## Exercise prompt
Every line in the following data that has "webservers" counts toward the total; state that total alone.

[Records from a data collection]
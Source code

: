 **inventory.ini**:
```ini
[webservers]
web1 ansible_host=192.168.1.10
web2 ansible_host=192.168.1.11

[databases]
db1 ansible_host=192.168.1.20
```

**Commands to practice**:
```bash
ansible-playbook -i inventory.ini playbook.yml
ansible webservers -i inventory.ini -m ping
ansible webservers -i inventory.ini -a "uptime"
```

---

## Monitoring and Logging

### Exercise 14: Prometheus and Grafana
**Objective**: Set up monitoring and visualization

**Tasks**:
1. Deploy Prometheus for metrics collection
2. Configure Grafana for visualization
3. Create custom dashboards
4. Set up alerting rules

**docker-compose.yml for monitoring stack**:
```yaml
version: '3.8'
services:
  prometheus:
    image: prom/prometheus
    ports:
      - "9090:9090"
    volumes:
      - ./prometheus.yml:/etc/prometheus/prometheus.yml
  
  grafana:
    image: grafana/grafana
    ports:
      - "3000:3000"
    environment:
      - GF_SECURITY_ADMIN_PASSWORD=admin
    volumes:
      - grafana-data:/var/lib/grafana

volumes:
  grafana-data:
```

## Task answer
3